Former PM adviser says Camila Batmanghelidjh was the victim of a 'conspiracy'

Steve Hilton, an adviser to David Cameron when he was in Downing Street, tells The Sunday Times that the Kids Company founder was a 'poster child for the big society' and as such was attacked by the civil service and the media

Steve Hilton
Steve Hilton

Camila Batmanghelidjh, the founder and former chief executive of Kids Company, became a victim of attacks on the big society agenda that ultimately led to the closure of the charity, according to a former Number 10 adviser.

Steve Hilton, who was an adviser to David Cameron when he was Prime Minister and who is credited with coming up with the big society agenda, made the comments as part of an interview with Batmanghelidjh [subscription required], published in The Sunday Times newspaper yesterday.

Hilton said he felt that Batmanghelidjh had been treated unfairly by sections of the civil service and the media, which contributed to the charity’s demise.

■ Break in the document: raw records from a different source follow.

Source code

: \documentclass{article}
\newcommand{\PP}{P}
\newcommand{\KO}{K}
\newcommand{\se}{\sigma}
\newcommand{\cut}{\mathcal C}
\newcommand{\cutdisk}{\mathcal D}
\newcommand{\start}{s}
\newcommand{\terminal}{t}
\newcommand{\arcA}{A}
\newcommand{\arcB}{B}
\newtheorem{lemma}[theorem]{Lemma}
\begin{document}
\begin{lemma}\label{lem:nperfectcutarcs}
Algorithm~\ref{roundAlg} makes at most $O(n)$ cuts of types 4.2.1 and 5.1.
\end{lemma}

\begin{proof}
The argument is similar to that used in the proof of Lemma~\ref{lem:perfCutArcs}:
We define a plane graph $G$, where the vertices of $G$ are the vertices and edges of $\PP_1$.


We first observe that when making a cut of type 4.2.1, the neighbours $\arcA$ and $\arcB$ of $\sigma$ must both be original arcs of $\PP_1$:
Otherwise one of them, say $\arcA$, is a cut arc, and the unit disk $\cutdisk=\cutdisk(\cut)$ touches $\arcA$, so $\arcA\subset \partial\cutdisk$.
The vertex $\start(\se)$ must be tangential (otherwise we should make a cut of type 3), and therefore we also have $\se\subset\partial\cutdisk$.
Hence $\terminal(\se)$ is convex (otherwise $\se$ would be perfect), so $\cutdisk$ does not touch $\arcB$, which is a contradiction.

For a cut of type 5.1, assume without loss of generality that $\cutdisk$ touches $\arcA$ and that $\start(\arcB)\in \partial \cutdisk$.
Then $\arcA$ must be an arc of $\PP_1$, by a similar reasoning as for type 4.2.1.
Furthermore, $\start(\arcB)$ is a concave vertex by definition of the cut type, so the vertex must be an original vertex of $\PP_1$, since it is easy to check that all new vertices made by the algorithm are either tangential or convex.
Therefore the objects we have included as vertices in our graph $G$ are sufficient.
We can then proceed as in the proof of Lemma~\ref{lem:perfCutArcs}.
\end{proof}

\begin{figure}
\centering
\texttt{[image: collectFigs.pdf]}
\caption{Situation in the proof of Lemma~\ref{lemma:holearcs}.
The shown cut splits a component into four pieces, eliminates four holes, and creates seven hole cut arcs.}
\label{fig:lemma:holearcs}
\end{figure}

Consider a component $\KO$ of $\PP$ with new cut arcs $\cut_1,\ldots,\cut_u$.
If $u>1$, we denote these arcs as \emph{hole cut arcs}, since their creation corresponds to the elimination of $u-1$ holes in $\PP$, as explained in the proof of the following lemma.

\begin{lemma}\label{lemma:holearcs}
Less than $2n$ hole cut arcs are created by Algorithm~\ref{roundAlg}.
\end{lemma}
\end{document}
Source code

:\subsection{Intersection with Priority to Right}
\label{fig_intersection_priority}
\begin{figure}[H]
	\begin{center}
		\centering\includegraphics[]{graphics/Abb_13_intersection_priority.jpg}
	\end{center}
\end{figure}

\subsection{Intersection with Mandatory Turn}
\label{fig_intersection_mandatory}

"She was seen as a poster child for the big society," he said. "And that was a conscious decision on our part. As a result, she became a victim of attacks on the big society from the civil service and the media.

"I do think there was a conspiracy. Not an organised one, but among parts of the establishment that she threatened."

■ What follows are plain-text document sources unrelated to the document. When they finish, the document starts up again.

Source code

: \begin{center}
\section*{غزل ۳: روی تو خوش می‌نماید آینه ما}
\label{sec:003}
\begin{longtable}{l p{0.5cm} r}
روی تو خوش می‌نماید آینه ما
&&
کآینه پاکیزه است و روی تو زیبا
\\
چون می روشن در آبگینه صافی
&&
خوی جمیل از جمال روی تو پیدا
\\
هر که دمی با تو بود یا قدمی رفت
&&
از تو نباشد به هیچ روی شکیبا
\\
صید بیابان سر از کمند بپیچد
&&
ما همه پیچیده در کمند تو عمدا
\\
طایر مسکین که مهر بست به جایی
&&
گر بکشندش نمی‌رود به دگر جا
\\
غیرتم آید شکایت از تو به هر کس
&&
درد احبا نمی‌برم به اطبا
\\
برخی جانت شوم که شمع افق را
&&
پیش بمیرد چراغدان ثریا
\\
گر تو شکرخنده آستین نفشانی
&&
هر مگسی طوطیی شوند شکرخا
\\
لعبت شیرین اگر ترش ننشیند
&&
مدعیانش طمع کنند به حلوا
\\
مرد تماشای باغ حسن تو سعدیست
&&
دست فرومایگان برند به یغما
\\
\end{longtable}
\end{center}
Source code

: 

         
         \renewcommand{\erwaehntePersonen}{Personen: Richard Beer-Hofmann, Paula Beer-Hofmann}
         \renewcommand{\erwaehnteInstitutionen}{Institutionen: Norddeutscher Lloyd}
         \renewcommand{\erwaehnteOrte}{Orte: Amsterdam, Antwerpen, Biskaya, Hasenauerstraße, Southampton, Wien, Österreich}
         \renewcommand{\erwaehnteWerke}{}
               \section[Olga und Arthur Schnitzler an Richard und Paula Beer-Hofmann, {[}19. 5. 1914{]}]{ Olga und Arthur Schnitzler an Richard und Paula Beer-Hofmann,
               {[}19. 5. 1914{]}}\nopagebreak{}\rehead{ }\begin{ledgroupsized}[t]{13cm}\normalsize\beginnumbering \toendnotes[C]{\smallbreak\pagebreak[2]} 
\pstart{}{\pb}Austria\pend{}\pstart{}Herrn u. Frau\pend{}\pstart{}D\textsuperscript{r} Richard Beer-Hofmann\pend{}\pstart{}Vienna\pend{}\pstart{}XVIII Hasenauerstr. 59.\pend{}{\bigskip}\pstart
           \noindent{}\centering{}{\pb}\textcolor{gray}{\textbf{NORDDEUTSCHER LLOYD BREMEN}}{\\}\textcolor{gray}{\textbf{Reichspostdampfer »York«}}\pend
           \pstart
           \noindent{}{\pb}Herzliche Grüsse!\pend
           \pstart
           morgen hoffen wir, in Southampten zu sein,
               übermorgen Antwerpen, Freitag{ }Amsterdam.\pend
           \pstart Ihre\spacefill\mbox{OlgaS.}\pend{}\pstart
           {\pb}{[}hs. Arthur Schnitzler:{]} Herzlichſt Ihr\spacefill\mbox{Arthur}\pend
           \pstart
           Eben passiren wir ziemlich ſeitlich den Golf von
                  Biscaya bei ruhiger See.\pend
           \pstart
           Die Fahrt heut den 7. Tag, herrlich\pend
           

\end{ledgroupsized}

In the article, Batmanghelidjh reiterated her view that there was conspiracy to bring her down and refused to take any blame for the charity’s demise.

She said she would not apologise for spending the charity’s money on "buying the kids nice things".

"You can’t have a consumer society driven by brands and say that these children can’t have it," she said. "In the ghetto, they rely on material goods for self-esteem."

Kids Company closed abruptly in 2015 amid allegations of financial mismanagement.

A report by the Public Administration and Constitutional Affairs Committee, which was published in February last year, raised concerns about the trustees’ ignoring of repeated warnings about the charity’s financial health, the suitability of its programmes and the behaviour of staff members.

It said trustees’ "negligent financial management" rendered the charity unable to survive when allegations of sexual abuse made last August caused several philanthropists to withdraw donations they had pledged.

A Metropolitan Police Service investigation found no evidence of abuse at the charity.

The Insolvency Service is pursuing disqualification proceedings against Batmanghelidjh and the former trustees of Kids Company.

The trustees issued a statement earlier this month that said they "wholly rejected" the allegation that they were running an unsustainable business model and would "robustly defend" the proceedings being brought against them.